Rows: Area Team Name

Values: Items (Sum, % of Column Total, sorted Highest to Lowest)

I get:

pre15

The percentages are clear but crude, in view of missing population data that would serve as a necessary corrective. Drag Chapter Name into Columns and, in part, you’ll see:

pre8

You’d doubtless need to take a series of long hard looks at the percentages, which don’t always reflect the overall proportions throughout.

And as for a simple, slightly coarse assessment of item totals by quarter:

Rows: Quarter

Values: Items

Items (again, by % of column totals)

I get:

pre9

The numbers are notably constant, and hence just a little provocative. Are these comparable aggregates an expectable consequence of the outlier-smoothing might of very large numbers, or are doctors somehow phasing prescriptions evenly across the year? I suspect the former, but there’s an investigative tack for you.

And yes, the Row Labels haven’t filed themselves into chronological order, have they? They’ve rather assumed a purely alphabetical progression, simply because they’re labels. Excel can’t construe Apr-Jun as a unit of time, and so resorts instead to the standard sort protocol. If you want the entries to adopt a faux chronology you’ll need to right-click the Jan-Mar label (and take pains to click only that cell) and click Move > “Jan-Mar” Up.

And what of the item costs? That, after all, is what’s impelling the NHS to rethink its prescription allowances. As long as we’ve installed the quarterly labels we can substitute Actual Cost for Items in the Values area, formatting the results into British pound currency:

pre10

(Note the distinction in the dataset between Actual Cost and NIC, or Net Ingredient Cost. For a definitional clarification look here. Actual Costs nearly always tend to fall a bit below NICs.)

Again, the totals evince a remarkable sameness, no less provocatively.
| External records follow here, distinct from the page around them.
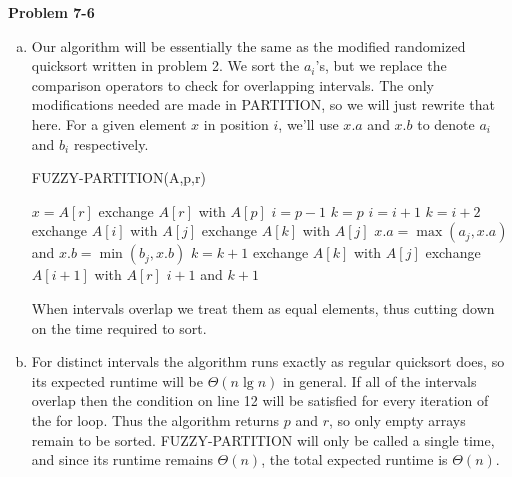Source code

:\documentclass{article}
\begin{document}
\noindent\textbf{Problem 7-6}\\
\begin{enumerate}[a.]
\item Our algorithm will be essentially the same as the modified randomized quicksort written in problem 2.  We sort the $a_i$'s, but we replace the comparison operators to check for overlapping intervals.  The only modifications needed are made in PARTITION, so we will just rewrite that here.  For a given element $x$ in position $i$, we'll use $x.a$ and $x.b$ to denote $a_i$ and $b_i$ respectively.

\begin{algorithm}
\caption{FUZZY-PARTITION(A,p,r)}
\begin{algorithmic}[1]
\State $x = A[r]$
\State exchange $A[r]$ with $A[p]$
\State $i=p-1$
\State $k = p$
		\State $i=i+1$
		\State $k = i+2$
		\State exchange $A[i]$ with $A[j]$
		\State exchange $A[k]$ with $A[j]$
	\EndIf
		\State $x.a = \max(a_j, x.a)$ and $x.b = \min(b_j, x.b)$
		\State $k = k+1$
		\State exchange $A[k]$ with $A[j]$
	\EndIf
\EndFor
\State exchange $A[i+1]$ with $A[r]$
\State \Return $i+1$ and $k+1$
\end{algorithmic}
\end{algorithm}
When intervals overlap we treat them as equal elements, thus cutting down on the time required to sort.  \\

\item For distinct intervals the algorithm runs exactly as regular quicksort does, so its expected runtime will be $\Theta(n \lg n)$ in general.  If all of the intervals overlap then the condition on line 12 will be satisfied for every iteration of the for loop.  Thus the algorithm returns $p$ and $r$, so only empty arrays remain to be sorted. FUZZY-PARTITION will only be called a single time, and since its runtime remains $\Theta(n)$, the total expected runtime is $\Theta(n)$.
\end{enumerate}
\end{document}
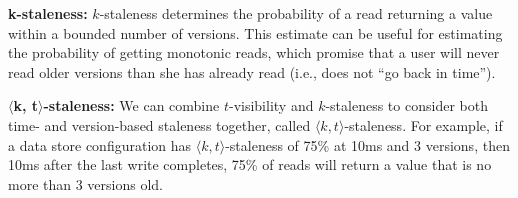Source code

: \textbf{k-staleness:} $k$-staleness determines the probability of a
read returning a value within a bounded number of versions. This
estimate can be useful for estimating the probability of getting 
monotonic reads, which promise that a user will
never read older versions than she has already read (i.e., does
not ``go back in time'').

\textbf{$\langle$k, t$\rangle$-staleness:} We can combine $t$-visibility
and $k$-staleness to consider both time- and version-based staleness
together, called $\langle k, t \rangle$-staleness. For example, if a
data store configuration has $\langle k, t \rangle$-staleness of 75\%
at 10ms and 3 versions, then 10ms after the last write completes, 75\%
of reads will return a value that is no more than 3 versions old.



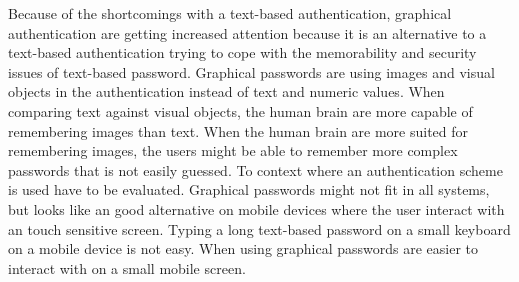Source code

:   Because of the shortcomings with a text-based authentication, graphical authentication are getting increased attention because it is an alternative to a text-based authentication trying to cope with the memorability and security issues of text-based password. Graphical passwords are using images and visual objects in the authentication instead of text and numeric values. When comparing text against visual objects, the human brain are more capable of remembering images than text. When the human brain are more suited for remembering images, the users might be able to remember more complex passwords that is not easily guessed. To context where an authentication scheme is used have to be evaluated. Graphical passwords might not fit in all systems, but looks like an good alternative on mobile devices where the user interact with an touch sensitive screen. Typing a long text-based password on a small keyboard on a mobile device is not easy. When using graphical passwords are easier to interact with on a small mobile screen.
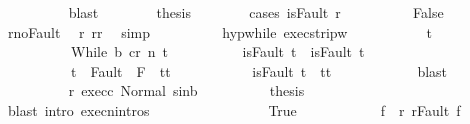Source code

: \begin{isabellebody}
\ \ \ \ \ \ \ \ \isamarkupfalse%
\ blast\isanewline
\ \ \ \ \ \ \isamarkupfalse%
\ {\isacharquery}thesis\isanewline
\ \ \ \ \ \ \isamarkupfalse%
\ {\isacharparenleft}cases\ {\isachardoublequoteopen}isFault\ r{\isacharprime}{\isachardoublequoteclose}{\isacharparenright}\isanewline
\ \ \ \ \ \ \ \ \isamarkupfalse%
\ False\isanewline
\ \ \ \ \ \ \ \ \isamarkupfalse%
\ r{\isacharprime}{\isacharunderscore}noFault\ \isamarkupfalse%
\ r{\isacharprime}{\isacharcolon}\ {\isachardoublequoteopen}r{\isacharprime}{\isacharequal}r{\isachardoublequoteclose}\ \isamarkupfalse%
\ simp\isanewline
\ \ \ \ \ \ \ \ \isamarkupfalse%
\ hyp{\isacharunderscore}while\ exec{\isacharunderscore}strip{\isacharunderscore}w\ \isanewline
\ \ \ \ \ \ \ \ \isamarkupfalse%
\ t{\isacharprime}\ \isanewline
\ \ \ \ \ \ \ \ \ \ {\isachardoublequoteopen}{\isasymGamma}{\isasymturnstile}{\isasymlangle}While\ b\ c{\isacharcomma}r{\isasymrangle}\ {\isacharequal}n{\isasymRightarrow}\ t{\isacharprime}{\isachardoublequoteclose}\isanewline
\ \ \ \ \ \ \ \ \ \ {\isachardoublequoteopen}isFault\ t\ {\isasymlongrightarrow}\ isFault\ t{\isacharprime}{\isachardoublequoteclose}\isanewline
\ \ \ \ \ \ \ \ \ \ {\isachardoublequoteopen}t{\isacharprime}\ {\isasymin}\ Fault\ {\isacharbackquote}\ {\isacharparenleft}{\isacharminus}F{\isacharparenright}\ {\isasymlongrightarrow}\ t{\isacharprime}{\isacharequal}t{\isachardoublequoteclose}\isanewline
\ \ \ \ \ \ \ \ \ \ {\isachardoublequoteopen}{\isasymnot}\ isFault\ t{\isacharprime}\ {\isasymlongrightarrow}\ t{\isacharprime}{\isacharequal}t{\isachardoublequoteclose}\isanewline
\ \ \ \ \ \ \ \ \ \ \isamarkupfalse%
\ blast\isanewline
\ \ \ \ \ \ \ \ \isamarkupfalse%
\ r{\isacharprime}\ exec{\isacharunderscore}c\ Normal\ s{\isacharprime}{\isacharunderscore}in{\isacharunderscore}b\isanewline
\ \ \ \ \ \ \ \ \isamarkupfalse%
\ {\isacharquery}thesis\isanewline
\ \ \ \ \ \ \ \ \ \ \isamarkupfalse%
\ {\isacharparenleft}blast\ intro{\isacharcolon}\ execn{\isachardot}intros{\isacharparenright}\isanewline
\ \ \ \ \ \ \isamarkupfalse%
\isanewline
\ \ \ \ \ \ \ \ \isamarkupfalse%
\ True\isanewline
\ \ \ \ \ \ \ \ \isamarkupfalse%
\ \isamarkupfalse%
\ f{\isacharprime}\ \ r{\isacharprime}{\isacharcolon}\ {\isachardoublequoteopen}r{\isacharprime}{\isacharequal}Fault\ f{\isacharprime}{\isachardoublequoteclose}\isacommand{{\isachardot}{\isachardot}}\isamarkupfalse%

\end{isabellebody}

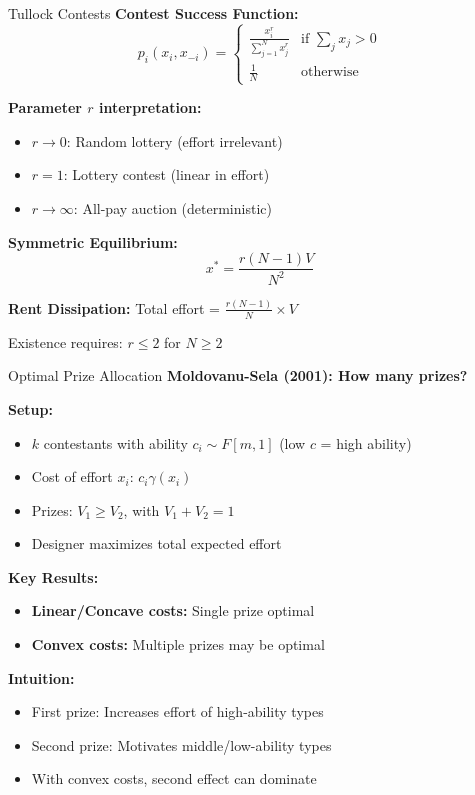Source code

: \documentclass[xcolor={x11names}]{beamer}
\begin{document}
\begin{frame}{Tullock Contests}
\textbf{Contest Success Function:}
$$p_i(x_i, x_{-i}) = \begin{cases}
\frac{x_i^r}{\sum_{j=1}^N x_j^r} & \text{if } \sum_j x_j > 0 \\
\frac{1}{N} & \text{otherwise}
\end{cases}$$

\textbf{Parameter $r$ interpretation:}
\begin{itemize}
\item $r \to 0$: Random lottery (effort irrelevant)
\item $r = 1$: Lottery contest (linear in effort)
\item $r \to \infty$: All-pay auction (deterministic)
\end{itemize}

\textbf{Symmetric Equilibrium:}
$$x^* = \frac{r(N-1)V}{N^2}$$

\textbf{Rent Dissipation:} Total effort = $\frac{r(N-1)}{N} \times V$

Existence requires: $r \leq 2$ for $N \geq 2$
\end{frame}

\begin{frame}{Optimal Prize Allocation}
\textbf{Moldovanu-Sela (2001): How many prizes?}

\textbf{Setup:}
\begin{itemize}
\item $k$ contestants with ability $c_i \sim F[m,1]$ (low $c$ = high ability)
\item Cost of effort $x_i$: $c_i\gamma(x_i)$
\item Prizes: $V_1 \geq V_2$, with $V_1 + V_2 = 1$
\item Designer maximizes total expected effort
\end{itemize}

\textbf{Key Results:}
\begin{itemize}
\item \textbf{Linear/Concave costs:} Single prize optimal
\item \textbf{Convex costs:} Multiple prizes may be optimal
\end{itemize}

\textbf{Intuition:}
\begin{itemize}
\item First prize: Increases effort of high-ability types
\item Second prize: Motivates middle/low-ability types
\item With convex costs, second effect can dominate
\end{itemize}
\end{frame}
\end{document}
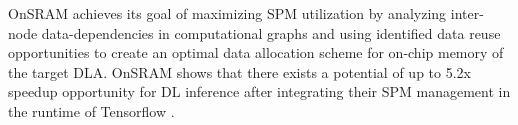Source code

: 

OnSRAM achieves its goal of maximizing SPM utilization by analyzing inter-node
data-dependencies in computational graphs and using identified data reuse
opportunities to create an optimal data allocation scheme for on-chip memory of
the target DLA. OnSRAM shows that there exists a potential of up to 5.2x
speedup opportunity for DL inference after integrating their SPM management in
the runtime of Tensorflow \cite{onsram}.







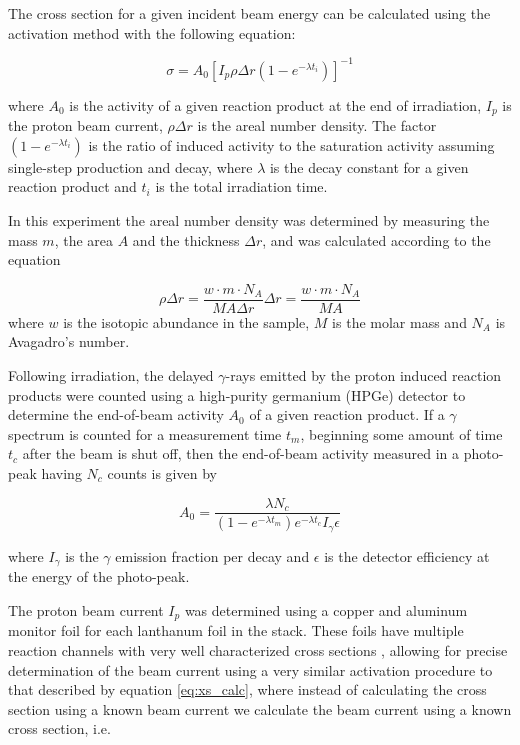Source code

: \documentclass[aps,twocolumn,secnumarabic,balancelastpage,amsmath,amssymb,nofootinbib,floatfix]{revtex4-1}
\begin{document}
The cross section for a given incident beam energy can be calculated using the activation method with the following equation:

\begin{equation}
\sigma =  A_0[I_p \rho \Delta r (1-e^{-\lambda t_i})]^{-1}
\label{eq:xs_calc}
\end{equation}

where $A_0$ is the activity of a given reaction product at the end of irradiation, $I_p$ is the proton beam current, $\rho \Delta r$ is the areal number density. The factor $(1-e^{-\lambda t_i})$ is the ratio of induced activity to the saturation activity assuming single-step production and decay, where $\lambda$ is the decay constant for a given reaction product and $t_i$ is the total irradiation time.  

In this experiment the areal number density was determined by measuring the mass $m$, the area $A$ and the thickness $\Delta r$, and was calculated according to the equation

\begin{equation}
\rho \Delta r=\frac{w\cdot m \cdot N_A}{MA\Delta r}\Delta r = \frac{w\cdot m \cdot N_A}{MA}
\label{eq:number_density}
\end{equation}
where $w$ is the isotopic abundance in the sample, $M$ is the molar mass and $N_A$ is Avagadro's number.  

Following irradiation, the delayed $\gamma$-rays emitted by the proton induced reaction products were counted using a high-purity germanium (HPGe) detector to determine the end-of-beam activity $A_0$ of a given reaction product.  If a $\gamma$ spectrum is counted for a measurement time $t_m$, beginning some amount of time $t_c$ after the beam is shut off, then the end-of-beam activity measured in a photo-peak having $N_c$ counts is given by

\begin{equation}
A_0 = \frac{\lambda N_c}{(1-e^{-\lambda t_m})e^{-\lambda t_c}I_{\gamma}\epsilon}
\label{eq:activity}
\end{equation}

where $I_{\gamma}$ is the $\gamma$ emission fraction per decay and $\epsilon$ is the detector efficiency at the energy of the photo-peak.

The proton beam current $I_p$ was determined using a copper and aluminum monitor foil for each lanthanum foil in the stack.  These foils have multiple reaction channels with very well characterized cross sections \cite{IAEACPR}, allowing for precise determination of the beam current using a very similar activation procedure to that described by equation \ref{eq:xs_calc}, where instead of calculating the cross section using a known beam current we calculate the beam current using a known cross section, i.e.
\end{document}
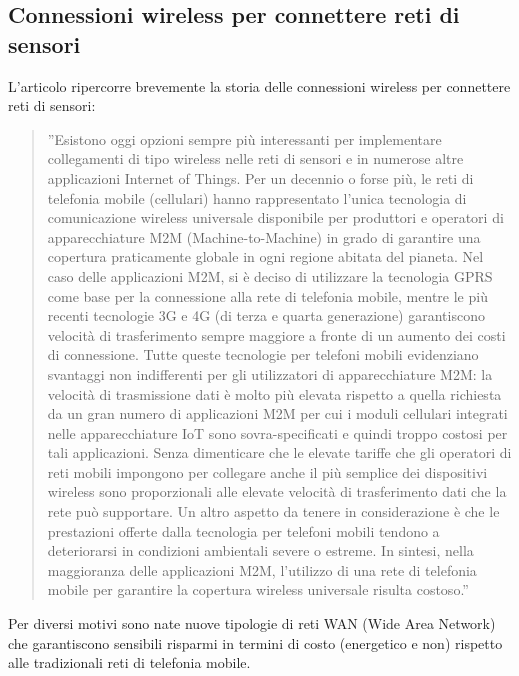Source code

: \documentclass[a4paper]{report} %
\begin{document}
\subsection{Connessioni wireless per connettere reti di sensori}
L'articolo \cite{art:rif.23} ripercorre brevemente la storia delle connessioni wireless per connettere reti di sensori:
\begin{quote}
	''Esistono oggi opzioni sempre più interessanti per implementare collegamenti di tipo wireless nelle reti di sensori e in numerose altre applicazioni Internet of Things. Per un decennio o forse più, le reti di telefonia mobile (cellulari) hanno rappresentato l'unica tecnologia di comunicazione wireless universale disponibile per produttori e operatori di apparecchiature M2M (Machine-to-Machine) in grado di garantire una copertura praticamente globale in ogni regione abitata del pianeta. Nel caso delle applicazioni M2M, si è deciso di utilizzare la tecnologia GPRS come base per la connessione alla rete di telefonia mobile, mentre le più recenti tecnologie 3G e 4G (di terza e quarta generazione) garantiscono velocità di trasferimento sempre maggiore a fronte di un aumento dei costi di connessione. Tutte queste tecnologie per telefoni mobili evidenziano svantaggi non indifferenti per gli utilizzatori di apparecchiature M2M: la velocità di trasmissione dati è molto più elevata rispetto a quella richiesta da un gran numero di applicazioni M2M per cui i moduli cellulari integrati nelle apparecchiature IoT sono sovra-specificati e quindi troppo costosi per tali applicazioni. Senza dimenticare che le elevate tariffe che gli operatori di reti mobili impongono per collegare anche il più semplice dei dispositivi wireless sono proporzionali alle elevate velocità di trasferimento dati che la rete può supportare. Un altro aspetto da tenere in considerazione è che le prestazioni offerte dalla tecnologia per telefoni mobili tendono a deteriorarsi in condizioni ambientali severe o estreme. In sintesi, nella maggioranza delle applicazioni M2M, l'utilizzo di una rete di telefonia mobile per garantire la copertura wireless universale risulta costoso.''
\end{quote}
Per diversi motivi sono nate nuove tipologie di reti WAN (Wide Area Network) che garantiscono sensibili risparmi in termini di costo (energetico e non) rispetto alle tradizionali reti di telefonia mobile.
\end{document}
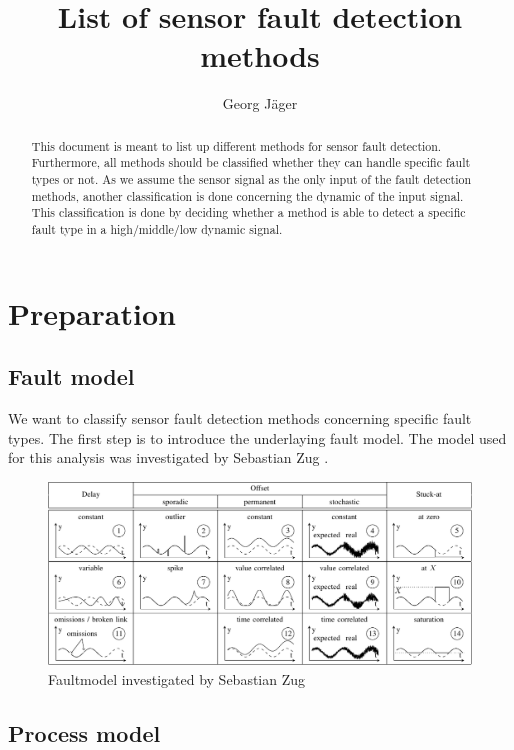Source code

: \documentclass[a4paper,11pt]{article}
\title{List of sensor fault detection methods}
\author{Georg Jäger}
\begin{document}
\maketitle


\begin{abstract}
 This document is meant to list up different methods for sensor fault detection. Furthermore, all methods should be classified whether they can handle specific fault types or not. As we assume the sensor signal as the only input of the fault detection methods, another classification is done concerning the dynamic of the input signal. This classification is done by deciding whether a method is able to detect a specific fault type in a high/middle/low dynamic signal. 
\end{abstract}

\tableofcontents
\section{Preparation}
 
\subsection{Fault model}  
  We want to classify sensor fault detection methods concerning specific fault types. The first step is to introduce the underlaying fault model. The model used for this analysis was investigated by Sebastian Zug \cite{Z11}.
  
  
 \begin{figure}[ht]
	\centering
  \includegraphics[scale=0.7]{faultmodel.pdf}
	\caption{Faultmodel investigated by Sebastian Zug}
	\label{fig:faultmodel}
\end{figure}



\subsection{Process model}
\end{document}
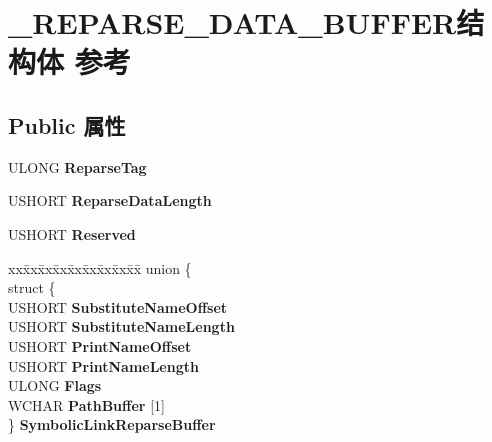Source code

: \hypertarget{struct___r_e_p_a_r_s_e___d_a_t_a___b_u_f_f_e_r}{}\section{\+\_\+\+R\+E\+P\+A\+R\+S\+E\+\_\+\+D\+A\+T\+A\+\_\+\+B\+U\+F\+F\+E\+R结构体 参考}
\label{struct___r_e_p_a_r_s_e___d_a_t_a___b_u_f_f_e_r}
\subsection*{Public 属性}
\begin{DoxyCompactItemize}
\item 
\mbox{\label{struct___r_e_p_a_r_s_e___d_a_t_a___b_u_f_f_e_r_a48f7c20aaa1e9bf48b54bab58c77cee1}} 
U\+L\+O\+NG {\bfseries Reparse\+Tag}
\item 
\mbox{\label{struct___r_e_p_a_r_s_e___d_a_t_a___b_u_f_f_e_r_ad604064a54502284ae28a5a101855405}} 
U\+S\+H\+O\+RT {\bfseries Reparse\+Data\+Length}
\item 
\mbox{\label{struct___r_e_p_a_r_s_e___d_a_t_a___b_u_f_f_e_r_ab7d7ef1bac95556ac1ffee0a37e8b6d7}} 
U\+S\+H\+O\+RT {\bfseries Reserved}
\item 
\mbox{\label{struct___r_e_p_a_r_s_e___d_a_t_a___b_u_f_f_e_r_add5fc5e68e586fbf7f2b69355b095053}} 
\begin{tabbing}
xx\=xx\=xx\=xx\=xx\=xx\=xx\=xx\=xx\=\kill
union \{\\
\>struct \{\\
\>\>USHORT {\bfseries SubstituteNameOffset}\\
\>\>USHORT {\bfseries SubstituteNameLength}\\
\>\>USHORT {\bfseries PrintNameOffset}\\
\>\>USHORT {\bfseries PrintNameLength}\\
\>\>ULONG {\bfseries Flags}\\
\>\>WCHAR {\bfseries PathBuffer} \mbox{[}1\mbox{]}\\
\>\} {\bfseries SymbolicLinkReparseBuffer}\\

\end{tabbing}
\end{DoxyCompactItemize}
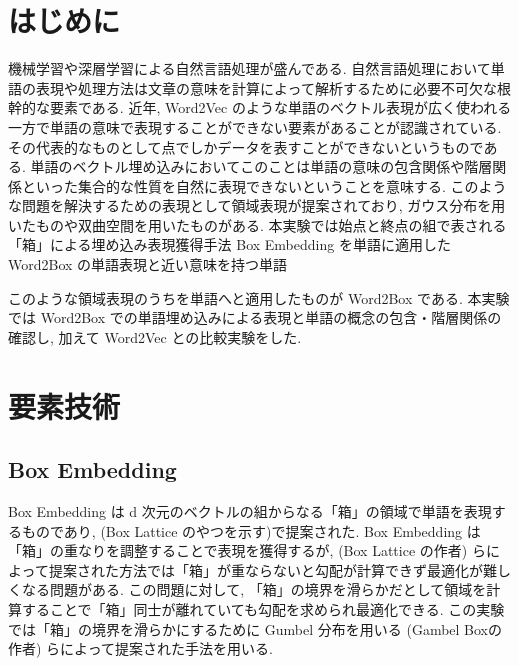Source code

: \documentclass[twocolumn]{jarticle}     %
\begin{document}

\section{はじめに}
機械学習や深層学習による自然言語処理が盛んである. 
自然言語処理において単語の表現や処理方法は文章の意味を計算によって解析するために必要不可欠な根幹的な要素である.
近年, Word2Vec のような単語のベクトル表現が広く使われる一方で単語の意味で表現することができない要素があることが認識されている. 
その代表的なものとして点でしかデータを表すことができないというものである. 単語のベクトル埋め込みにおいてこのことは単語の意味の包含関係や階層関係といった集合的な性質を自然に表現できないということを意味する. 
このような問題を解決するための表現として領域表現が提案されており, ガウス分布を用いたものや双曲空間を用いたものがある. 本実験では始点と終点の組で表される「箱」による埋め込み表現獲得手法 Box Embedding を単語に適用した Word2Box の単語表現と近い意味を持つ単語

このような領域表現のうちを単語へと適用したものが Word2Box である. 本実験では Word2Box での単語埋め込みによる表現と単語の概念の包含・階層関係の確認し, 
加えて Word2Vec との比較実験をした.

\section{要素技術}
\subsection{Box Embedding}
Box Embedding は d 次元のベクトルの組からなる「箱」の領域で単語を表現するものであり, (Box Lattice のやつを示す)で提案された.
Box Embedding は「箱」の重なりを調整することで表現を獲得するが, (Box Lattice の作者) らによって提案された方法では「箱」が重ならないと勾配が計算できず最適化が難しくなる問題がある.
この問題に対して, 「箱」の境界を滑らかだとして領域を計算することで「箱」同士が離れていても勾配を求められ最適化できる. 
この実験では「箱」の境界を滑らかにするために Gumbel 分布を用いる (Gambel Boxの作者) らによって提案された手法を用いる. 
\end{document}
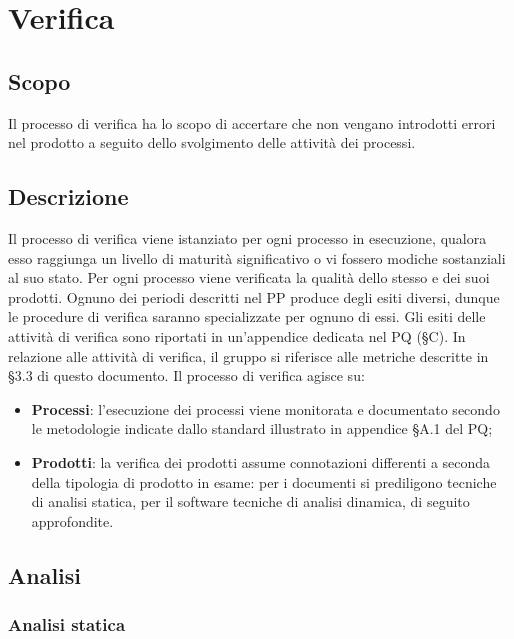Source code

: \documentclass[../NormediProgetto.tex]{subfiles}
\begin{document}
	
	
	
\section{Verifica}

\subsection{Scopo}
Il processo di verifica ha lo scopo di accertare che non vengano introdotti errori nel prodotto a seguito dello svolgimento delle attività dei processi.

\subsection{Descrizione}

Il processo di verifica viene istanziato per ogni processo in esecuzione, qualora esso raggiunga un livello di maturità significativo o vi fossero modiche sostanziali al suo stato. Per ogni processo viene verificata la qualità dello stesso e dei suoi prodotti. Ognuno dei periodi descritti nel PP produce degli esiti diversi, dunque le procedure di verifica saranno specializzate per ognuno di essi. Gli esiti delle attività di
verifica sono riportati in un'appendice dedicata nel PQ (§C). 
In relazione alle attività di verifica, il gruppo si riferisce alle metriche descritte in §3.3 di questo documento. Il processo di verifica agisce su:
\begin{itemize}
	\item \textbf{Processi}: l'esecuzione dei processi viene monitorata e documentato secondo le metodologie indicate dallo standard  illustrato in appendice §A.1 del PQ;
	\item \textbf{Prodotti}: la verifica dei prodotti assume connotazioni differenti a seconda della tipologia di prodotto in esame: per i documenti si prediligono tecniche di analisi statica, per il software tecniche di analisi dinamica, di seguito approfondite.
\end{itemize}

\subsection{Analisi}

\subsubsection{Analisi statica}
\end{document}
In any event, that’s 8 billions pounds worth of prescribed items.

Next we could substitute Chapter Name for Quarter, and drag Actual Cost into Values a second time and recondition via % of Column Total:

pre12

The totals are lucidly apparent, but of course don’t break down into the kind of items the NHS wants to exclude from their reimbursements. If you again cast Chapter Name into a Slicer and filter for the largest Central Nervous System category, we’ll get:

pre11

More detail needed, perhaps. But for cost accountants, it’s a start.